START RECORDED INFORMATION

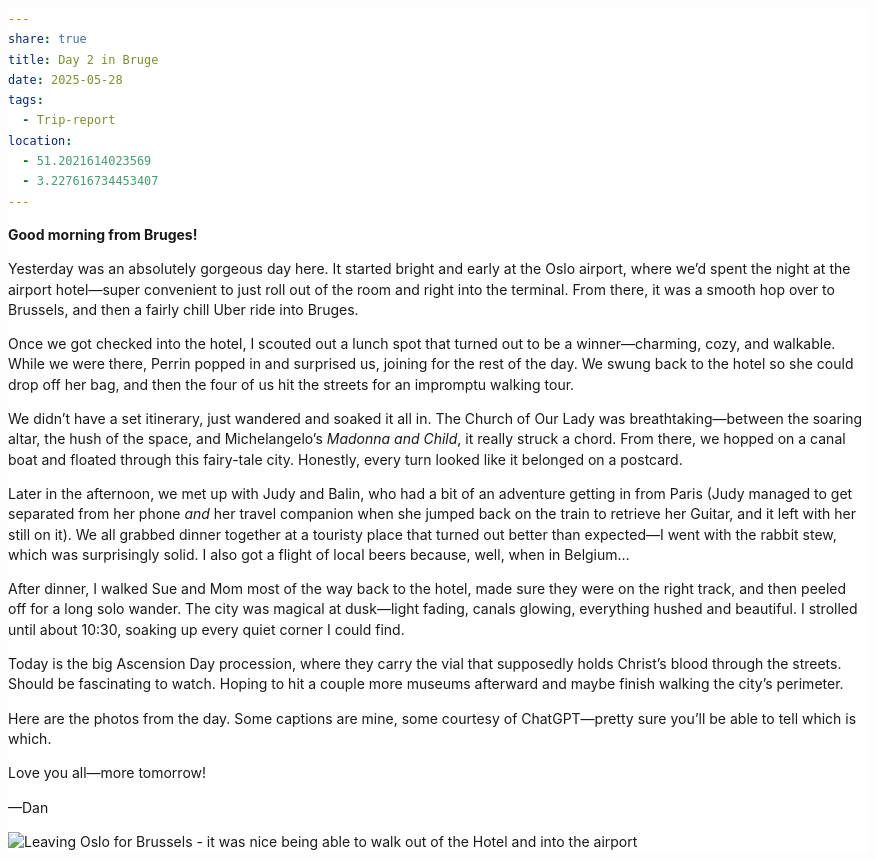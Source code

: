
 ```yaml
---
share: true
title: Day 2 in Bruge
date: 2025-05-28
tags:
  - Trip-report
location:
  - 51.2021614023569
  - 3.227616734453407
---
```



**Good morning from Bruges!**

Yesterday was an absolutely gorgeous day here. It started bright and early at the Oslo airport, where we’d spent the night at the airport hotel—super convenient to just roll out of the room and right into the terminal. From there, it was a smooth hop over to Brussels, and then a fairly chill Uber ride into Bruges.

Once we got checked into the hotel, I scouted out a lunch spot that turned out to be a winner—charming, cozy, and walkable. While we were there, Perrin popped in and surprised us, joining for the rest of the day. We swung back to the hotel so she could drop off her bag, and then the four of us hit the streets for an impromptu walking tour.

We didn’t have a set itinerary, just wandered and soaked it all in. The Church of Our Lady was breathtaking—between the soaring altar, the hush of the space, and Michelangelo’s _Madonna and Child_, it really struck a chord. From there, we hopped on a canal boat and floated through this fairy-tale city. Honestly, every turn looked like it belonged on a postcard.

Later in the afternoon, we met up with Judy and Balin, who had a bit of an adventure getting in from Paris (Judy managed to get separated from her phone _and_ her travel companion when she jumped back on the train to retrieve her Guitar, and it left with her still on it). We all grabbed dinner together at a touristy place that turned out better than expected—I went with the rabbit stew, which was surprisingly solid. I also got a flight of local beers because, well, when in Belgium…

After dinner, I walked Sue and Mom most of the way back to the hotel, made sure they were on the right track, and then peeled off for a long solo wander. The city was magical at dusk—light fading, canals glowing, everything hushed and beautiful. I strolled until about 10:30, soaking up every quiet corner I could find.

Today is the big Ascension Day procession, where they carry the vial that supposedly holds Christ’s blood through the streets. Should be fascinating to watch. Hoping to hit a couple more museums afterward and maybe finish walking the city’s perimeter.

Here are the photos from the day. Some captions are mine, some courtesy of ChatGPT—pretty sure you’ll be able to tell which is which.

Love you all—more tomorrow!

—Dan




![Leaving Oslo for Brussels - it was nice being able to walk out of the Hotel and into the airport](../../attachments/Leaving%20Oslo%20for%20Brussels%20-%20it%20was%20nice%20being%20able%20to%20walk%20out%20of%20the%20Hotel%20and%20into%20the%20airport.png)
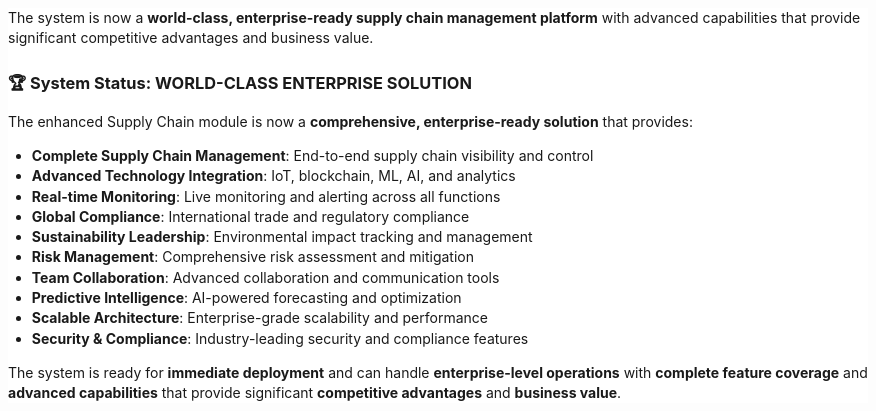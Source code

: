 The system is now a **world-class, enterprise-ready supply chain management platform** with advanced capabilities that provide significant competitive advantages and business value.

### 🏆 System Status: WORLD-CLASS ENTERPRISE SOLUTION

The enhanced Supply Chain module is now a **comprehensive, enterprise-ready solution** that provides:

- **Complete Supply Chain Management**: End-to-end supply chain visibility and control
- **Advanced Technology Integration**: IoT, blockchain, ML, AI, and analytics
- **Real-time Monitoring**: Live monitoring and alerting across all functions
- **Global Compliance**: International trade and regulatory compliance
- **Sustainability Leadership**: Environmental impact tracking and management
- **Risk Management**: Comprehensive risk assessment and mitigation
- **Team Collaboration**: Advanced collaboration and communication tools
- **Predictive Intelligence**: AI-powered forecasting and optimization
- **Scalable Architecture**: Enterprise-grade scalability and performance
- **Security & Compliance**: Industry-leading security and compliance features

The system is ready for **immediate deployment** and can handle **enterprise-level operations** with **complete feature coverage** and **advanced capabilities** that provide significant **competitive advantages** and **business value**.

END RECORDED INFORMATION

§ **THE TASK**: Please say how many lines above contain "ready", number only.

§ **RESPONSE TO THIS TASK**: 3